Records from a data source
########
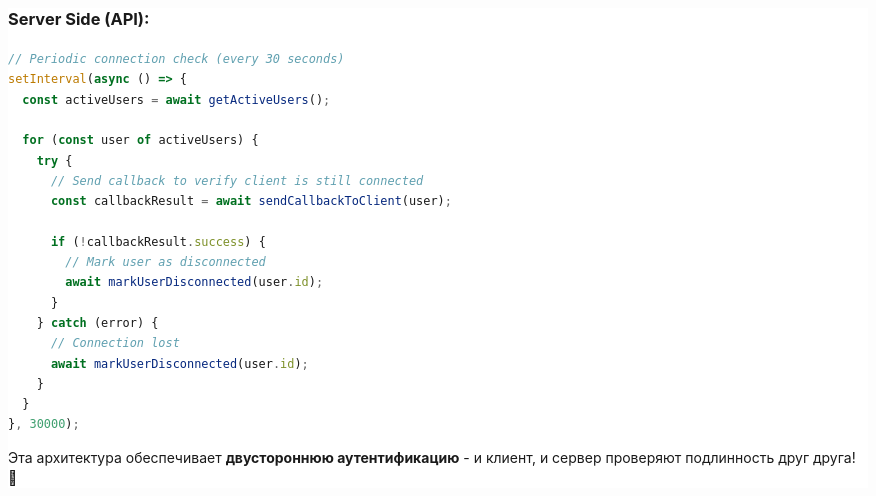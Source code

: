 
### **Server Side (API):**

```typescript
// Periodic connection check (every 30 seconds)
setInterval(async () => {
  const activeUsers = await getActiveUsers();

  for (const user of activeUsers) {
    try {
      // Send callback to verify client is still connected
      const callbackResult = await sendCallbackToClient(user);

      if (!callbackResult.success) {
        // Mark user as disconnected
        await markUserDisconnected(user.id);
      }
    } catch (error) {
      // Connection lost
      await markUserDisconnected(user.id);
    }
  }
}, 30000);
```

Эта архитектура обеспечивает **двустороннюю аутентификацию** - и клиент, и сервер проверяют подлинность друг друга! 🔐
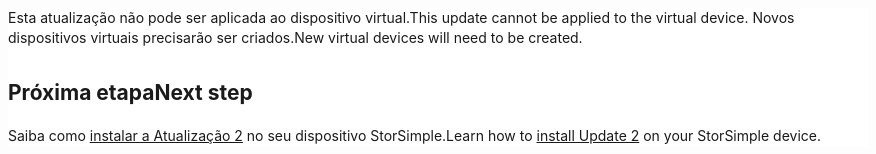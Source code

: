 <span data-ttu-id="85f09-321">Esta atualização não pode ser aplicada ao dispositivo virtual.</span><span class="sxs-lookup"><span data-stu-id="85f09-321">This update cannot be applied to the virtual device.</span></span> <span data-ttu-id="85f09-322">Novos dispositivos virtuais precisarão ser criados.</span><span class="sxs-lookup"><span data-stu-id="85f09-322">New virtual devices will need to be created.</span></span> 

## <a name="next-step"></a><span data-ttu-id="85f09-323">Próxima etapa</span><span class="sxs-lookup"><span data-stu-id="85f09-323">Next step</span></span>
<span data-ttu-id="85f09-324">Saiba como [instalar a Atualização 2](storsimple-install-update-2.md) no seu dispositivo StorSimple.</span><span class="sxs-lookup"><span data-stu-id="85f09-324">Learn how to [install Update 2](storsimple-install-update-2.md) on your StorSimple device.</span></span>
########
(Prompt):
Determine how many lines of the data above contain the string "activeUsers", and answer with the number only.

(Solution to this problem):
2